55 Countries Grapple With Shortage Of Health Workers — WHO

Fredrick Mwangi (left) has his blood pressure checked by Maryanne Wangari, a nurse at the Gatunguru Health Centre, Murang’a County which has been equipped by M-PESA Foundation.

World Health Organization (WHO) has identified 55 countries as vulnerable to the availability of health workers needed to meet UHC by 2030.

The impact of COVID-19 and extensive disruptions to health services has resulted in a dramatic increase in international health worker recruitment.

Loss of health staff due to international migration may have a detrimental impact on health systems and impede progress toward UHC and health security. 

The WHO African region has 37 countries, the Western Pacific region has eight, the Eastern Mediterranean region has six, South-East Asia has three, and the Americas have one.

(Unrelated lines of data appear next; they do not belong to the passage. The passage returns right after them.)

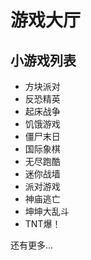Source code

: # 游戏大厅## 小游戏列表* 方块派对* 反恐精英* 起床战争* 饥饿游戏* 僵尸末日* 国际象棋* 无尽跑酷* 迷你战墙* 派对游戏* 神庙逃亡* 坤坤大乱斗* TNT爆！还有更多...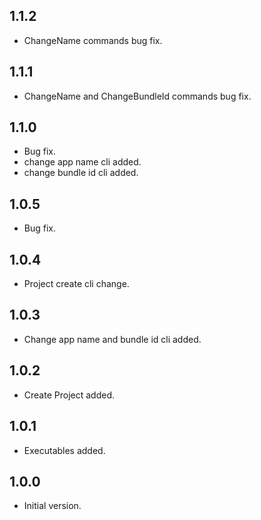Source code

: ## 1.1.2

- ChangeName commands bug fix.

## 1.1.1

- ChangeName and ChangeBundleId commands bug fix.

## 1.1.0

- Bug fix.
- change app name cli added.
- change bundle id cli added.

## 1.0.5

- Bug fix.

## 1.0.4

- Project create cli change.

## 1.0.3

- Change app name and bundle id cli added.

## 1.0.2

- Create Project added.

## 1.0.1

- Executables added.

## 1.0.0

- Initial version.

“Health workers are the backbone of every health system, and yet 55 countries with some of the world’s most fragile health systems do not have enough and many are losing their health workers to international migration,” said Dr Tedros Adhanom Ghebreyesus, WHO Director-General.

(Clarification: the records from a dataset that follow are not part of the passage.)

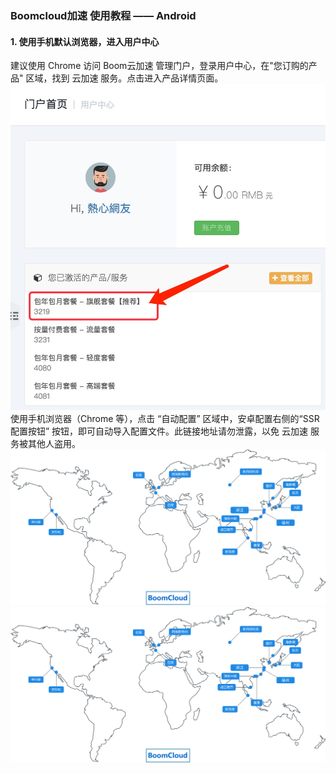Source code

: ### Boomcloud加速 使用教程 —— Android
#### 1. 使用手机默认浏览器，进入用户中心
建议使用 Chrome 访问 Boom云加速 管理门户，登录用户中心，在"您订购的产品" 区域，找到 云加速 服务。点击进入产品详情页面。
![](/assets/howtouse/surge-use1.png)
使用手机浏览器（Chrome 等），点击 “自动配置” 区域中，安卓配置右侧的“SSR 配置按钮” 按钮，即可自动导入配置文件。此链接地址请勿泄露，以免 云加速 服务被其他人盗用。
![](/assets/map.svg)
![](/assets/map.svg)
####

“WHO is working with these countries to support them to strengthen their health workforce, and we call on all countries to respect the provisions in the WHO health workforce support and safeguards list.”

The countries included in the WHO health workforce support and safeguards list have a UHC service coverage index below 55 and health workforce density below the global median: 49 medical doctors, nursing and midwifery personnel per 10 000 people.

These countries require priority support for health workforce development and health system strengthening, along with additional safeguards that limit active international recruitment.